» **Data for analysis**:
⁂
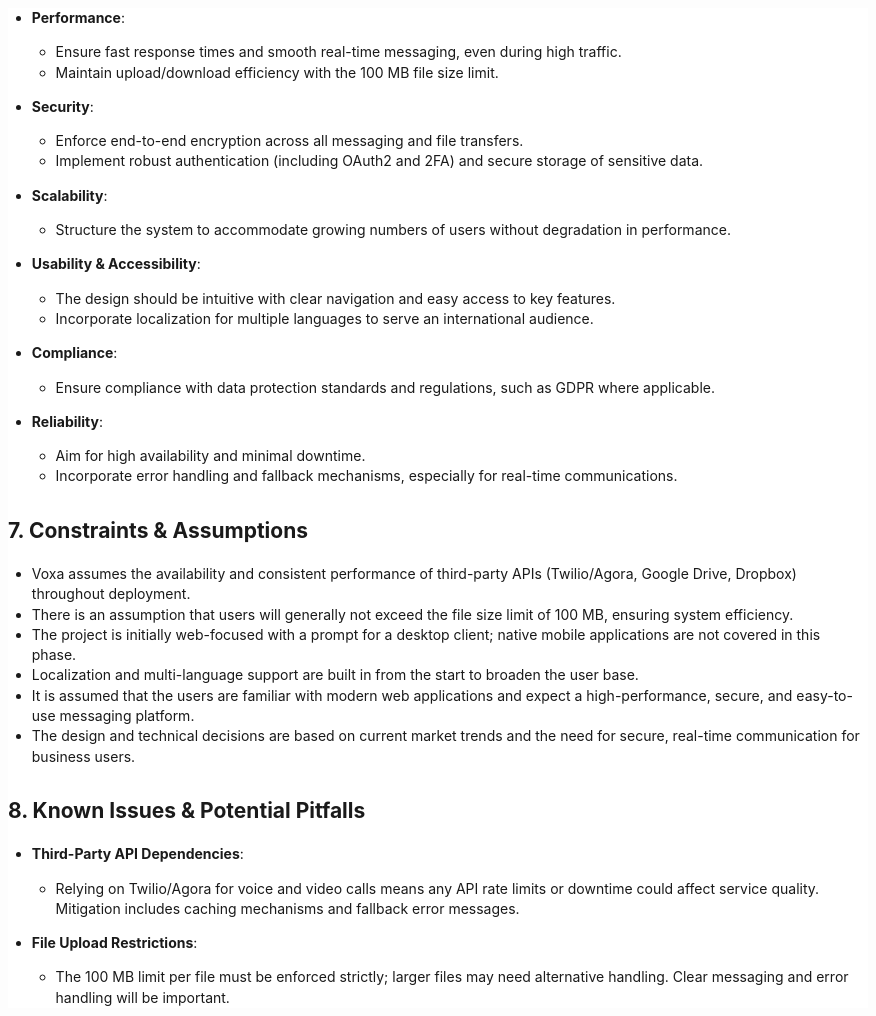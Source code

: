 *   **Performance**:

    *   Ensure fast response times and smooth real-time messaging, even during high traffic.
    *   Maintain upload/download efficiency with the 100 MB file size limit.

*   **Security**:

    *   Enforce end-to-end encryption across all messaging and file transfers.
    *   Implement robust authentication (including OAuth2 and 2FA) and secure storage of sensitive data.

*   **Scalability**:

    *   Structure the system to accommodate growing numbers of users without degradation in performance.

*   **Usability & Accessibility**:

    *   The design should be intuitive with clear navigation and easy access to key features.
    *   Incorporate localization for multiple languages to serve an international audience.

*   **Compliance**:

    *   Ensure compliance with data protection standards and regulations, such as GDPR where applicable.

*   **Reliability**:

    *   Aim for high availability and minimal downtime.
    *   Incorporate error handling and fallback mechanisms, especially for real-time communications.

## 7. Constraints & Assumptions

*   Voxa assumes the availability and consistent performance of third-party APIs (Twilio/Agora, Google Drive, Dropbox) throughout deployment.
*   There is an assumption that users will generally not exceed the file size limit of 100 MB, ensuring system efficiency.
*   The project is initially web-focused with a prompt for a desktop client; native mobile applications are not covered in this phase.
*   Localization and multi-language support are built in from the start to broaden the user base.
*   It is assumed that the users are familiar with modern web applications and expect a high-performance, secure, and easy-to-use messaging platform.
*   The design and technical decisions are based on current market trends and the need for secure, real-time communication for business users.

## 8. Known Issues & Potential Pitfalls

*   **Third-Party API Dependencies**:

    *   Relying on Twilio/Agora for voice and video calls means any API rate limits or downtime could affect service quality. Mitigation includes caching mechanisms and fallback error messages.

*   **File Upload Restrictions**:

    *   The 100 MB limit per file must be enforced strictly; larger files may need alternative handling. Clear messaging and error handling will be important.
⁂
Would you retype exactly the lines above, from the line with "and file transfers." to the line with "## 7. Constraints & Assumptions", with both end lines kept and nothing more?

» **Written solution**:
    *   Enforce end-to-end encryption across all messaging and file transfers.
    *   Implement robust authentication (including OAuth2 and 2FA) and secure storage of sensitive data.

*   **Scalability**:

    *   Structure the system to accommodate growing numbers of users without degradation in performance.

*   **Usability & Accessibility**:

    *   The design should be intuitive with clear navigation and easy access to key features.
    *   Incorporate localization for multiple languages to serve an international audience.

*   **Compliance**:

    *   Ensure compliance with data protection standards and regulations, such as GDPR where applicable.

*   **Reliability**:

    *   Aim for high availability and minimal downtime.
    *   Incorporate error handling and fallback mechanisms, especially for real-time communications.

## 7. Constraints & Assumptions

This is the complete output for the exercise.